Вы видите, монсиньор, что, хоть я и не так предана, как вы, интересам церкви, самый ход моих рассуждений заставляет меня служить ей более преданно, чем вы. Отчего же у нас с вами все так по-разному? Боже сохрани, чтобы я поднялась выше вас! Вы обладаете способностями, равных которым у меня нет: твердым характером, сильной волей, светом науки, пылом прозелитизма, огромной силою убеждения; но вы хотите примирить два непримиримых начала — покровительство церкви и вашу независимость. Боюсь, что церковь не очень благосклонно встретит те порядки, которые вы хотите установить. Мне не дозволено судить о вашем протесте против безбрачия духовенства; я лично не очень-то его одобряю. И это потому, что я не очень-то убеждена, что будущее мира в руках церкви; я вижу только, что церковь служит этому будущему. В этом смысле мне кажется, что церковь может лишь ускорить свою гибель, отказавшись от всех суровых правил, единственной поддержки для душ, которых поток нашего века не влечет к краю бездны. Тренмор верит в приход новой религии, которая должна возникнуть из обломков прежней, сохранив все, что в ней было бессмертного, и обратив взор на новые горизонты.

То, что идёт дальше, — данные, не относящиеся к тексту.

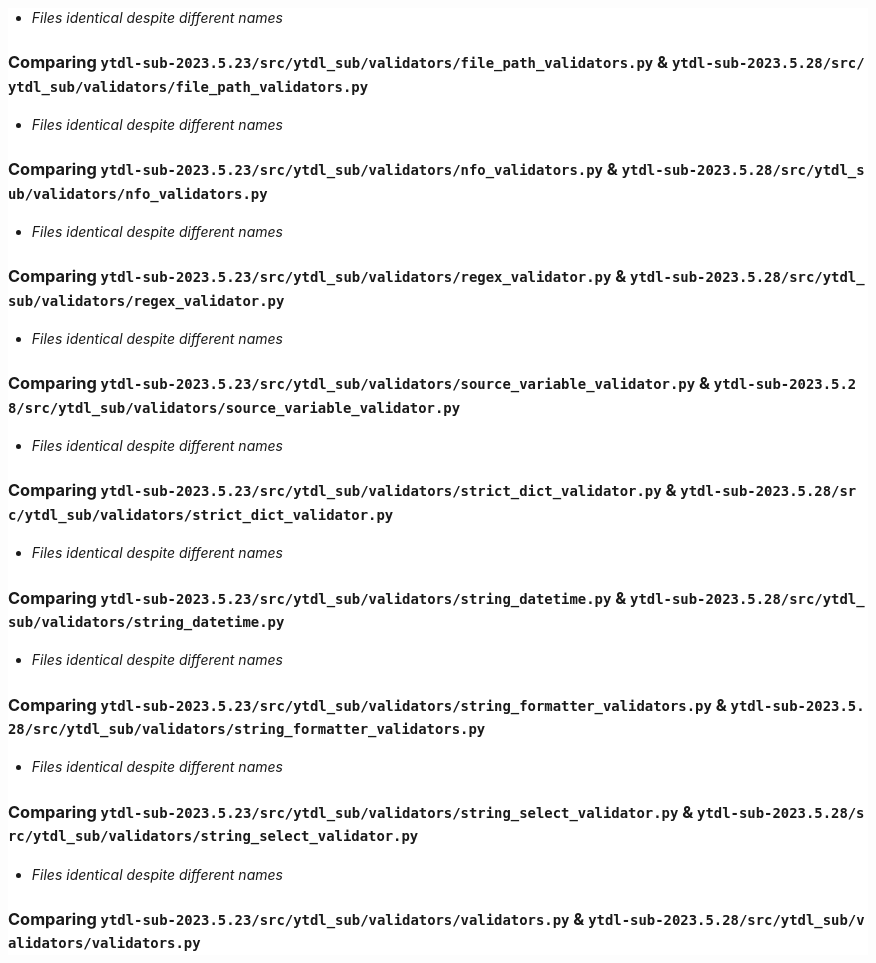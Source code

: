  * *Files identical despite different names*

### Comparing `ytdl-sub-2023.5.23/src/ytdl_sub/validators/file_path_validators.py` & `ytdl-sub-2023.5.28/src/ytdl_sub/validators/file_path_validators.py`

 * *Files identical despite different names*

### Comparing `ytdl-sub-2023.5.23/src/ytdl_sub/validators/nfo_validators.py` & `ytdl-sub-2023.5.28/src/ytdl_sub/validators/nfo_validators.py`

 * *Files identical despite different names*

### Comparing `ytdl-sub-2023.5.23/src/ytdl_sub/validators/regex_validator.py` & `ytdl-sub-2023.5.28/src/ytdl_sub/validators/regex_validator.py`

 * *Files identical despite different names*

### Comparing `ytdl-sub-2023.5.23/src/ytdl_sub/validators/source_variable_validator.py` & `ytdl-sub-2023.5.28/src/ytdl_sub/validators/source_variable_validator.py`

 * *Files identical despite different names*

### Comparing `ytdl-sub-2023.5.23/src/ytdl_sub/validators/strict_dict_validator.py` & `ytdl-sub-2023.5.28/src/ytdl_sub/validators/strict_dict_validator.py`

 * *Files identical despite different names*

### Comparing `ytdl-sub-2023.5.23/src/ytdl_sub/validators/string_datetime.py` & `ytdl-sub-2023.5.28/src/ytdl_sub/validators/string_datetime.py`

 * *Files identical despite different names*

### Comparing `ytdl-sub-2023.5.23/src/ytdl_sub/validators/string_formatter_validators.py` & `ytdl-sub-2023.5.28/src/ytdl_sub/validators/string_formatter_validators.py`

 * *Files identical despite different names*

### Comparing `ytdl-sub-2023.5.23/src/ytdl_sub/validators/string_select_validator.py` & `ytdl-sub-2023.5.28/src/ytdl_sub/validators/string_select_validator.py`

 * *Files identical despite different names*

### Comparing `ytdl-sub-2023.5.23/src/ytdl_sub/validators/validators.py` & `ytdl-sub-2023.5.28/src/ytdl_sub/validators/validators.py`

Он считает, что эта религия облечет всех своих адептов священническим авторитетом, то есть правом проповедовать и быть судьей поступков и мыслей. Каждый человек будет гражданином, то есть супругом и отцом, и, наряду с этим, — священником и богословом. Все это вполне возможно, но тогда, монсиньор, это уже больше не будет католицизмом, и церкви тоже не будет. Если церковь перестанет быть необходимой, она вскоре уже сделается опасной; и тогда кто будет о ней жалеть? Достойный прелат, вы слишком озабочены ее славой, потому что ваш высокий ум сам нуждается в славе и хочет, чтобы его осветили лучи славы церковной. Но попробуйте хотя бы на мгновение отделить вашу личную славу от славы всей церкви в целом, и вы увидите, что у вас нет другого пути, кроме как восстать против всех ее предписаний. В этом случае вы плохой прелат, но великий человек. Но ведь вы не хотите отделиться от церкви? Вместе с тем вы не можете подавить в себе страсти, и вы соглашаетесь играть лицемерную роль, вы готовы навлечь на себя упрек, который несет вам горечь и боль, лишь бы не покинуть ряды духовенства. В этом случае вы великий прелат, но вы самый заурядный человек. Поступитесь вашими страстями, монсиньор, и вы тут же станете вновь тем, чем вас создали небо и люди: великим человеком и великим прелатом».